START Information shown

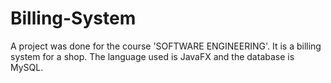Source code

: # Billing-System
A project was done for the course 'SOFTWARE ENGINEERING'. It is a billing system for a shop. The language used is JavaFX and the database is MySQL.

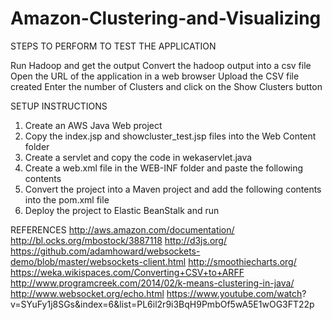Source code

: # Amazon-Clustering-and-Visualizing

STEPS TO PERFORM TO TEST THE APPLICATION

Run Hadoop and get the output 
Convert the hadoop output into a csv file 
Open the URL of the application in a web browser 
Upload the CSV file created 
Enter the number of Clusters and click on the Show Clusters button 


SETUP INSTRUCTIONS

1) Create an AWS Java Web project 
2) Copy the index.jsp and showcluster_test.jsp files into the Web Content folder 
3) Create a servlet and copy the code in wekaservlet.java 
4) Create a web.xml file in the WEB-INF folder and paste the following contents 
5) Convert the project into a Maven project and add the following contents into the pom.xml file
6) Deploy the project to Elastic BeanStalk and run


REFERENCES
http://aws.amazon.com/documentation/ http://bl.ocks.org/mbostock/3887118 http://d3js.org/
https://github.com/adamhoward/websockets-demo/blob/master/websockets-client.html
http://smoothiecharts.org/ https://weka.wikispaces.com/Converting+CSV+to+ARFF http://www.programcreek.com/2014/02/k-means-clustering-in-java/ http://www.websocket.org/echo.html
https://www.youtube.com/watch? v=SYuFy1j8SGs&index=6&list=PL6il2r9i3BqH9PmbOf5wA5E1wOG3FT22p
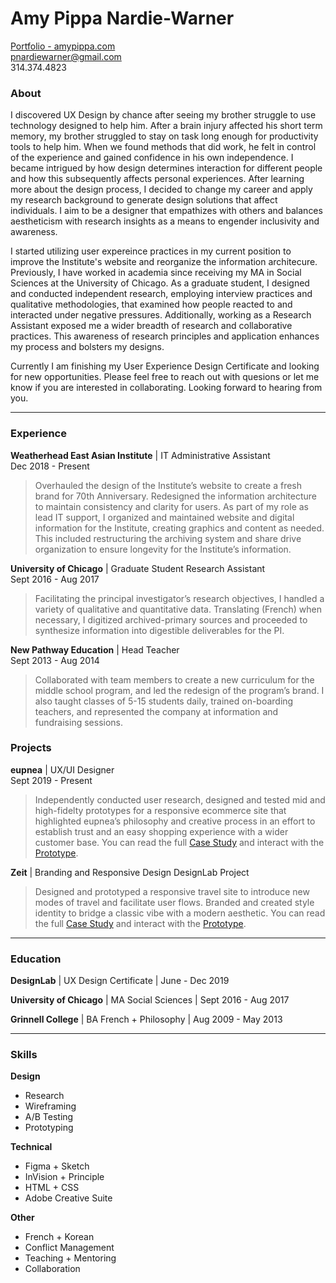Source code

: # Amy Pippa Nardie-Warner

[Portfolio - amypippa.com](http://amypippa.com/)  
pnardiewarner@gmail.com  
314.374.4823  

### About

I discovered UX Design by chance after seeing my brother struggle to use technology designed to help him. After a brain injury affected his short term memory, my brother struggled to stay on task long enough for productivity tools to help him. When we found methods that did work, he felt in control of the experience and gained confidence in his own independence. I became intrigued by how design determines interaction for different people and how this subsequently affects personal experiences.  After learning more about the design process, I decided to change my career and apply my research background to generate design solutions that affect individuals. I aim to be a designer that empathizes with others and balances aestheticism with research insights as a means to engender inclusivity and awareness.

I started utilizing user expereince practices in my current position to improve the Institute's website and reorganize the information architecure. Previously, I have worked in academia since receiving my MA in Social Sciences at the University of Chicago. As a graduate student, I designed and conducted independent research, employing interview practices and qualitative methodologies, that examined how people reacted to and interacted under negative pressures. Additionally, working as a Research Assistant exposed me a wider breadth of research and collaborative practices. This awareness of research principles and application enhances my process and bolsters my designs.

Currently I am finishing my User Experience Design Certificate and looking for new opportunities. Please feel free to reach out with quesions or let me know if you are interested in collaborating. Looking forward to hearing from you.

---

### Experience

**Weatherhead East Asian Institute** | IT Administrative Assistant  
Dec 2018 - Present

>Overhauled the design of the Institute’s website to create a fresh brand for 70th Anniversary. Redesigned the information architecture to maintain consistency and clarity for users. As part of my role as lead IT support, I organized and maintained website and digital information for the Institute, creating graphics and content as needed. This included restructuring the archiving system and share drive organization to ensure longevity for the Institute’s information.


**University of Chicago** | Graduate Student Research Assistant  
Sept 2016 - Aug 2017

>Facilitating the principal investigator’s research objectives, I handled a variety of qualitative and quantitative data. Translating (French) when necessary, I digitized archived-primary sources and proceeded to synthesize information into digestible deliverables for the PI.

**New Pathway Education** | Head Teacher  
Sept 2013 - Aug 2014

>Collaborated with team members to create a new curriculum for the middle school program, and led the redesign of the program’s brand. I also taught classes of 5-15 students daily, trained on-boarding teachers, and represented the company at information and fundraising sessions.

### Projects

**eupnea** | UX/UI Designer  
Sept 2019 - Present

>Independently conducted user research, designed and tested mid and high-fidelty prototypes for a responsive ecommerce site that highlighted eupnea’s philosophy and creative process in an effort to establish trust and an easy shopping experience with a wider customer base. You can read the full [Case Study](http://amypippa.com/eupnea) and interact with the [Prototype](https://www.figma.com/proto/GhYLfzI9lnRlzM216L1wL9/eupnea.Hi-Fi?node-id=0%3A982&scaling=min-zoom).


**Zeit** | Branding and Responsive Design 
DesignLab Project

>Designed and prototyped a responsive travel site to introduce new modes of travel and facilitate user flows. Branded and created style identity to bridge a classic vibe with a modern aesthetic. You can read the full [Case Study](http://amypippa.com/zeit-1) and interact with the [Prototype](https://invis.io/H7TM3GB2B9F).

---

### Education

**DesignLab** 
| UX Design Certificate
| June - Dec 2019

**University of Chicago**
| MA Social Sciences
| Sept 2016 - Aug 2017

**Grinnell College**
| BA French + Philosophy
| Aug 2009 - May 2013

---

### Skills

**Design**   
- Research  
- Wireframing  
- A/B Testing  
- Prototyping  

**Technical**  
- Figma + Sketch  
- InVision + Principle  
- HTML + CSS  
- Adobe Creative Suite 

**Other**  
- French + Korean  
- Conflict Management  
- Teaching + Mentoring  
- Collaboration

END Information shown
START Information shown

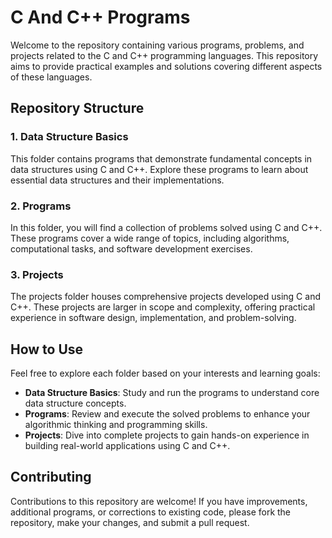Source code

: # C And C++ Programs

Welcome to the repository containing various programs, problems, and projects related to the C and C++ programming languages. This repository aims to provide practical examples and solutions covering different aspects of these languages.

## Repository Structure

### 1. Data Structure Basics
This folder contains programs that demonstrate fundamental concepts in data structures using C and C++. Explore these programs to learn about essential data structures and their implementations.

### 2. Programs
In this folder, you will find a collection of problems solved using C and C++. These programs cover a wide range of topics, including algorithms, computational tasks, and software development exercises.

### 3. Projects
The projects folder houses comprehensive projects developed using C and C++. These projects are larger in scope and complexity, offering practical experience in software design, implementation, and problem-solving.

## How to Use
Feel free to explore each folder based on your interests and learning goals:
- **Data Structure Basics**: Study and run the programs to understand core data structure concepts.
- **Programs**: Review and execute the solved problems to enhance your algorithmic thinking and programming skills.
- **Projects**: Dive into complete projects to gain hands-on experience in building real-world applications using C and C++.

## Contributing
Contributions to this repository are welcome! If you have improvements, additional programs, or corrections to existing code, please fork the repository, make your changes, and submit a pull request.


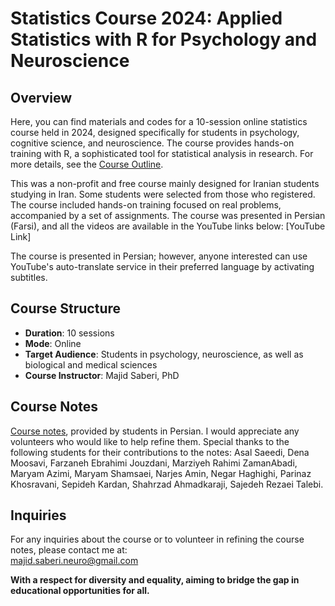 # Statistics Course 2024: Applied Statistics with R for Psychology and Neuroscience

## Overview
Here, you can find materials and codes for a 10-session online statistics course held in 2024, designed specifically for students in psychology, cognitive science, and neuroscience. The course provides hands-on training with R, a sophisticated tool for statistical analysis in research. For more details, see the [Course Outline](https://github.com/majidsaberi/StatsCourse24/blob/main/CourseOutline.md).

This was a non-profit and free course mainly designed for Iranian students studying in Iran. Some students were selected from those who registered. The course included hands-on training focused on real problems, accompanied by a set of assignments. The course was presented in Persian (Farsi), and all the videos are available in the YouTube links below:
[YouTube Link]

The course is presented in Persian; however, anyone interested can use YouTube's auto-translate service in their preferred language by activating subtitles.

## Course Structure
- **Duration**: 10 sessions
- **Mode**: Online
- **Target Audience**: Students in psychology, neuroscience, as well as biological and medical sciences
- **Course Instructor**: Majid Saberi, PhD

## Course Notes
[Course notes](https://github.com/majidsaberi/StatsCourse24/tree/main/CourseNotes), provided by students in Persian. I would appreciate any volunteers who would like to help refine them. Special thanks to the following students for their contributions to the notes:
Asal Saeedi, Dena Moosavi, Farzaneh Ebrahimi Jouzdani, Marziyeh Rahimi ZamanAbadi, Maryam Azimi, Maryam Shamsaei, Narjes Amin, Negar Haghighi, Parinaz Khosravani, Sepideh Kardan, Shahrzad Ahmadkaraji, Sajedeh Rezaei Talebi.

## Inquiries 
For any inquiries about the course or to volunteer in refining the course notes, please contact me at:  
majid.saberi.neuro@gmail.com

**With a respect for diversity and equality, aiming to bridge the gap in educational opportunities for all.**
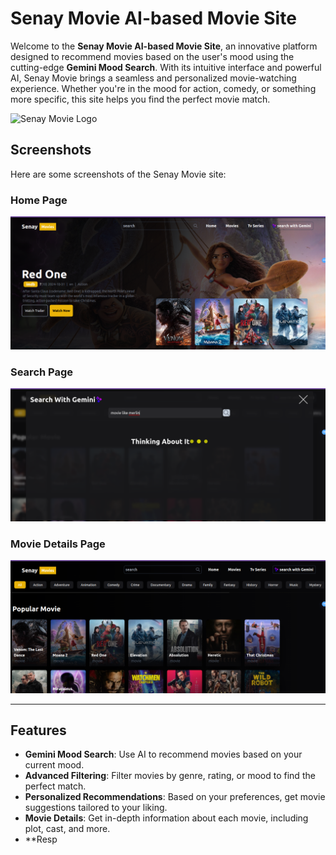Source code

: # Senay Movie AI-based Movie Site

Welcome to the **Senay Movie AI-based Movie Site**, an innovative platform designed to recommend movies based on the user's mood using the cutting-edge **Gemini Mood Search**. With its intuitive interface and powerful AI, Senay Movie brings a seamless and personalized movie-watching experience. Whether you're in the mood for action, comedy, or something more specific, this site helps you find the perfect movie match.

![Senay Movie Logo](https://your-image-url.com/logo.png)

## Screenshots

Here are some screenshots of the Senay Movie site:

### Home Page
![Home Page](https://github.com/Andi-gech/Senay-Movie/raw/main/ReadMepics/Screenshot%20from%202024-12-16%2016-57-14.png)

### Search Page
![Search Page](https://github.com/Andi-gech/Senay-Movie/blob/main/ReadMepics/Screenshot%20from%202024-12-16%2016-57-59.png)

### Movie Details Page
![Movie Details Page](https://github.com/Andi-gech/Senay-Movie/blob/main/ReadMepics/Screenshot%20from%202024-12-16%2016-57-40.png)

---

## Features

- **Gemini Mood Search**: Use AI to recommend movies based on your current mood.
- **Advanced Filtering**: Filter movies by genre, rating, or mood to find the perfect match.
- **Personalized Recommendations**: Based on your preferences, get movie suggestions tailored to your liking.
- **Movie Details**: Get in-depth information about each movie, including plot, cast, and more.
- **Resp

END Information shown
START Information shown

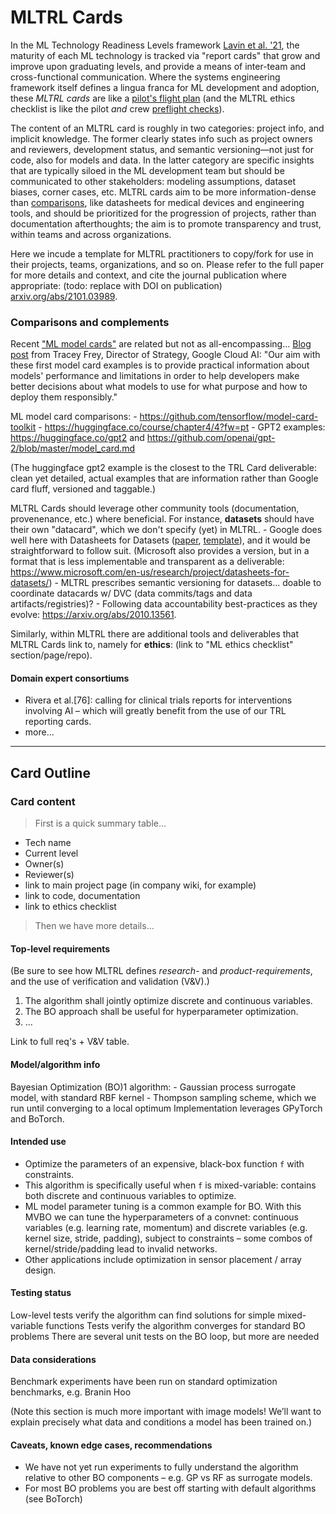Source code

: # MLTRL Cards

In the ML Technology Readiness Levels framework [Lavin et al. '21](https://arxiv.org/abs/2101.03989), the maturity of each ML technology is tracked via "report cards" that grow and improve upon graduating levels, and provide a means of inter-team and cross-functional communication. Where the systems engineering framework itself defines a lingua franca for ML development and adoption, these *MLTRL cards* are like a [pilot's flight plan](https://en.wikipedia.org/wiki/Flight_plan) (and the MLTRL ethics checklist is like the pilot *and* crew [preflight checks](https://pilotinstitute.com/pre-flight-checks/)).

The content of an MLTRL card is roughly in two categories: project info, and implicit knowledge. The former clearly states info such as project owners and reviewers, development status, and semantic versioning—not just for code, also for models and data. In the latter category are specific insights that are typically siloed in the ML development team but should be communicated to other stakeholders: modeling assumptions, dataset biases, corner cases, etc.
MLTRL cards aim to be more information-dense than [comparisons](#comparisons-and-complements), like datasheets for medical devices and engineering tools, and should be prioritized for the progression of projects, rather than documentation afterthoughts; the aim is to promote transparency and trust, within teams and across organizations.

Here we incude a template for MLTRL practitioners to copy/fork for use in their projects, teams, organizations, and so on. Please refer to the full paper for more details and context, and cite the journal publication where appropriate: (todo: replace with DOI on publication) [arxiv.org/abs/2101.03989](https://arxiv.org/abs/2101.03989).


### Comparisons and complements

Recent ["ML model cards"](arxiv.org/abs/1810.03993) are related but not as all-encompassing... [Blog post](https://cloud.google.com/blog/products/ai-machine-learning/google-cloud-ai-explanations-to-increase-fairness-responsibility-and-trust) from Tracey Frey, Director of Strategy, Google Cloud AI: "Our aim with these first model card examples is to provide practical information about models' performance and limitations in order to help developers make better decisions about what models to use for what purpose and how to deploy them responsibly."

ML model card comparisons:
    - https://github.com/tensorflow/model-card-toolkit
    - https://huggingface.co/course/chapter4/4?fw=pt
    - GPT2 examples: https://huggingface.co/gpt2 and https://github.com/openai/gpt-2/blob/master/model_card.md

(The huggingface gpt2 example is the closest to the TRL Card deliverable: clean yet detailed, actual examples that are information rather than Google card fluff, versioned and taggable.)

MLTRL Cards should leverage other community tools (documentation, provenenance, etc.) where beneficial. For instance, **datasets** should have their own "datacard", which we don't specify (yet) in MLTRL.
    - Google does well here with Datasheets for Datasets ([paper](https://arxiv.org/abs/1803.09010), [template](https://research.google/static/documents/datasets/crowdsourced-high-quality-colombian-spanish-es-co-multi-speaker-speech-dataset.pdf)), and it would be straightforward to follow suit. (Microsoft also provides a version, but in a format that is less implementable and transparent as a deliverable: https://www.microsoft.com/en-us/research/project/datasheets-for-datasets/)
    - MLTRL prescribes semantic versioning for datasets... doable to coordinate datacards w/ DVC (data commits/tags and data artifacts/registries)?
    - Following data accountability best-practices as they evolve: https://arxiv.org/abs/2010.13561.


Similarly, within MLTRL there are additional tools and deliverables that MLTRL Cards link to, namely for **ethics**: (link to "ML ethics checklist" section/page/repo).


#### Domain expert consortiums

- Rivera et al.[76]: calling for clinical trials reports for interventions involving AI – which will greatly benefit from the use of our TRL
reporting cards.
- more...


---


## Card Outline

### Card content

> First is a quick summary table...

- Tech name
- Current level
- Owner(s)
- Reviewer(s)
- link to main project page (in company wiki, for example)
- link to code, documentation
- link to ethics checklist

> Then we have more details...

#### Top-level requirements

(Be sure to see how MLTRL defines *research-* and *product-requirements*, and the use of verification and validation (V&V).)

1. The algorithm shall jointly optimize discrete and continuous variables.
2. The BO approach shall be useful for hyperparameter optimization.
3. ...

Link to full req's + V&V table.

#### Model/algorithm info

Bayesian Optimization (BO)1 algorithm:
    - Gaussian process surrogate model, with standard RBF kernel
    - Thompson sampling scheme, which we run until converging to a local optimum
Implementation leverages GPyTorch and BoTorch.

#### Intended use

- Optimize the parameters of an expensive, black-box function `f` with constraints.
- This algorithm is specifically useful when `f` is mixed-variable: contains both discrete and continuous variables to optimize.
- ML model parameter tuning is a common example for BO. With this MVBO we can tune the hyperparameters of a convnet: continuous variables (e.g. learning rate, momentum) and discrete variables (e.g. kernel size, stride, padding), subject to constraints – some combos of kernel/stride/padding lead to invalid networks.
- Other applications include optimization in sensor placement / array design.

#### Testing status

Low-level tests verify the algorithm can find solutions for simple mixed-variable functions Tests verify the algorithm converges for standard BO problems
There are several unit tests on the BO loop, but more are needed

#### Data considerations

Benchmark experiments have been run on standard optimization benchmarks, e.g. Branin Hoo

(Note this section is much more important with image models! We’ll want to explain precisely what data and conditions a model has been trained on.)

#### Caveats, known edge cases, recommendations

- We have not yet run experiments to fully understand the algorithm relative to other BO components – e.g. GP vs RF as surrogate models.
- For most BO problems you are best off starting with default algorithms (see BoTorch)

END Information shown

▶ Task directions
Within the data above, the lines from the one with "### Projects" to the one with "- Collaboration" must be repeated exactly; no other line belongs in the answer.

▶ Written solution
### Projects

**eupnea** | UX/UI Designer  
Sept 2019 - Present

>Independently conducted user research, designed and tested mid and high-fidelty prototypes for a responsive ecommerce site that highlighted eupnea’s philosophy and creative process in an effort to establish trust and an easy shopping experience with a wider customer base. You can read the full [Case Study](http://amypippa.com/eupnea) and interact with the [Prototype](https://www.figma.com/proto/GhYLfzI9lnRlzM216L1wL9/eupnea.Hi-Fi?node-id=0%3A982&scaling=min-zoom).


**Zeit** | Branding and Responsive Design 
DesignLab Project

>Designed and prototyped a responsive travel site to introduce new modes of travel and facilitate user flows. Branded and created style identity to bridge a classic vibe with a modern aesthetic. You can read the full [Case Study](http://amypippa.com/zeit-1) and interact with the [Prototype](https://invis.io/H7TM3GB2B9F).

---

### Education

**DesignLab** 
| UX Design Certificate
| June - Dec 2019

**University of Chicago**
| MA Social Sciences
| Sept 2016 - Aug 2017

**Grinnell College**
| BA French + Philosophy
| Aug 2009 - May 2013

---

### Skills

**Design**   
- Research  
- Wireframing  
- A/B Testing  
- Prototyping  

**Technical**  
- Figma + Sketch  
- InVision + Principle  
- HTML + CSS  
- Adobe Creative Suite 

**Other**  
- French + Korean  
- Conflict Management  
- Teaching + Mentoring  
- Collaboration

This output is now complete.